== Segment start ==

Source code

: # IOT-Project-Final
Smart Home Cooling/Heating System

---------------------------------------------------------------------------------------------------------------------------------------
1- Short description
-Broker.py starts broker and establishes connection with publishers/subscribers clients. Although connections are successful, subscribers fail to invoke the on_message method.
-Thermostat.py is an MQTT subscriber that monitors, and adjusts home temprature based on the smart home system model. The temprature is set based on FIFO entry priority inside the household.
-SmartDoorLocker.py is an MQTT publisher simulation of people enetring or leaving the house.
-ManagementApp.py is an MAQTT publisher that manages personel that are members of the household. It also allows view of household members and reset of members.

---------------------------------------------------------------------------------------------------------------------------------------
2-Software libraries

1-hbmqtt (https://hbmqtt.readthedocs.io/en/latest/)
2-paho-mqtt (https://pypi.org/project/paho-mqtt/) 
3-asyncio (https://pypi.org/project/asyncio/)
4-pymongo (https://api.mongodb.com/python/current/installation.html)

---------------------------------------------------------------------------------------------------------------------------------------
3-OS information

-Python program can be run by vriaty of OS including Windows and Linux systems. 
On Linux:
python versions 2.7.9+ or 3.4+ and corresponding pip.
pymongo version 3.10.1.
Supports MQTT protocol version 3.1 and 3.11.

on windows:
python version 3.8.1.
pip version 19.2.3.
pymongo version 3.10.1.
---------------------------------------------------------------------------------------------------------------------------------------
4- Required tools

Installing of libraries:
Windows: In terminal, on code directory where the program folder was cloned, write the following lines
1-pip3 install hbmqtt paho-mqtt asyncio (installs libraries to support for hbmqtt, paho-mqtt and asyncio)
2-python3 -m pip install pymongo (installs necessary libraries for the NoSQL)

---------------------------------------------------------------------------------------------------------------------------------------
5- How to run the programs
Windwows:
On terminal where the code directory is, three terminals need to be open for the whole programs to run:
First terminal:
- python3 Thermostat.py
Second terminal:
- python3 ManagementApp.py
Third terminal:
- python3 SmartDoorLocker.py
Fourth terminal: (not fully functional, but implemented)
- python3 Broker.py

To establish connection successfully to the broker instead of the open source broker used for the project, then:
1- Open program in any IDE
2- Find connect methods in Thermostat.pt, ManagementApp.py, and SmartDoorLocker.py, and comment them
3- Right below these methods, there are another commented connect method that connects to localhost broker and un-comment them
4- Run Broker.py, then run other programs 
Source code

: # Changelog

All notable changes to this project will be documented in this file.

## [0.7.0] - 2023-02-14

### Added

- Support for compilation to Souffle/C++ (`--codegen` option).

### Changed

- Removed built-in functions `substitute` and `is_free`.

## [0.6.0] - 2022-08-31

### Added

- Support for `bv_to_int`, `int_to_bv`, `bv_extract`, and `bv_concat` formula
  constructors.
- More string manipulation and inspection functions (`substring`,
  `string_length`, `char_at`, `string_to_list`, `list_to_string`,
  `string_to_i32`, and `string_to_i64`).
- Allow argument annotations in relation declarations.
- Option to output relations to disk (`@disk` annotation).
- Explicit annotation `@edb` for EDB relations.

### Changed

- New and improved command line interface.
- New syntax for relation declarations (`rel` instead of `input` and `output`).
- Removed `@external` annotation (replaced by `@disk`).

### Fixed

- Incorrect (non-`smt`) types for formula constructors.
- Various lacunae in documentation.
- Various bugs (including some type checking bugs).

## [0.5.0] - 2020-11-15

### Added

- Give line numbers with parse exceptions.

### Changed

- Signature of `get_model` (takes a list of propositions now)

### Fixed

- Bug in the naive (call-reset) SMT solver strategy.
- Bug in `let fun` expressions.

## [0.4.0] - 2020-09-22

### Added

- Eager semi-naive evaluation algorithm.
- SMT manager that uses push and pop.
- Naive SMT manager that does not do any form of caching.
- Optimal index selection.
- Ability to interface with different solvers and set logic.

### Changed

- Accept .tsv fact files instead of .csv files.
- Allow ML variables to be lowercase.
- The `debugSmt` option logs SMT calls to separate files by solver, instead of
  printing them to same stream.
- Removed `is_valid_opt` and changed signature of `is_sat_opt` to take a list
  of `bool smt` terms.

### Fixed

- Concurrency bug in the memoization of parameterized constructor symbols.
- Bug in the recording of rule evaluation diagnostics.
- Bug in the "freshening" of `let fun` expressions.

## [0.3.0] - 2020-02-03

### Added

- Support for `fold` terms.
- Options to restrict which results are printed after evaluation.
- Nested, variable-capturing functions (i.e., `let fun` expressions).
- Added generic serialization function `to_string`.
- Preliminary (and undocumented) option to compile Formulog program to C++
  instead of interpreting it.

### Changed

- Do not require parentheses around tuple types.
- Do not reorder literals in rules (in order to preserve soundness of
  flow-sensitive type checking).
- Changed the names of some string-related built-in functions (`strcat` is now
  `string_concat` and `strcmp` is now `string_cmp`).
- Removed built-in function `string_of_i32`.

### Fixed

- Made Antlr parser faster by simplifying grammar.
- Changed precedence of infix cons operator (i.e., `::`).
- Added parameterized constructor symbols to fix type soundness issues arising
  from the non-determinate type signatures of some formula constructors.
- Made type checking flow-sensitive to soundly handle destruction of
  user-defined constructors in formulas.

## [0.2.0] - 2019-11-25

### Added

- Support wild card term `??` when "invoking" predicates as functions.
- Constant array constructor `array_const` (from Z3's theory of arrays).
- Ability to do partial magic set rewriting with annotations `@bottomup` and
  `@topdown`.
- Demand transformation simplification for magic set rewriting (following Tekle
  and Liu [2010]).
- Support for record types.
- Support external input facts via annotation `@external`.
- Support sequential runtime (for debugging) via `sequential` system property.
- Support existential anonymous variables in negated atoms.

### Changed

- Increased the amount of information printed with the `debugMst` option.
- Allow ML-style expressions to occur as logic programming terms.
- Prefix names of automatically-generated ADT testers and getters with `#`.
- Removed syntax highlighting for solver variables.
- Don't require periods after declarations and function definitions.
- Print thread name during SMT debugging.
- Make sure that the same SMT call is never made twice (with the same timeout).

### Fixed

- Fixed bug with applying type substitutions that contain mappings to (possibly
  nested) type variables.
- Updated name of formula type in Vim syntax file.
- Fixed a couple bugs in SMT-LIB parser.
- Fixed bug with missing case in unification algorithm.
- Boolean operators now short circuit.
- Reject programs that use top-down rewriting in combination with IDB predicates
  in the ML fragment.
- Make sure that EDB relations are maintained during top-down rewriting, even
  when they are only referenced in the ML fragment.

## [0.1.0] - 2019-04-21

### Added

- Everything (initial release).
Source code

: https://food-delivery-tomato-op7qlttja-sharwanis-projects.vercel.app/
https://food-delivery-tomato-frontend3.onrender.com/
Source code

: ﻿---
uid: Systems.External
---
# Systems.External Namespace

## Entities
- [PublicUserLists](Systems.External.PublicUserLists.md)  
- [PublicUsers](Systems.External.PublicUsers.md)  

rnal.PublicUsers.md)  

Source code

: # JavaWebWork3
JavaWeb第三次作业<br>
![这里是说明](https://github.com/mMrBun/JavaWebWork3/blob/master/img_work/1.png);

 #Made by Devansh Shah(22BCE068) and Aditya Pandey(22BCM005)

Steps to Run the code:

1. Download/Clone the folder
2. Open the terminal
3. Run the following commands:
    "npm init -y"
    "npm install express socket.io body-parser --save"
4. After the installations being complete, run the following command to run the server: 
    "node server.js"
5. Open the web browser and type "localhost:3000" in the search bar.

== Segment end ==

» Try it
The answer should be one number, namely how many lines of the entries above include the string "hbmqtt".

» Task response
2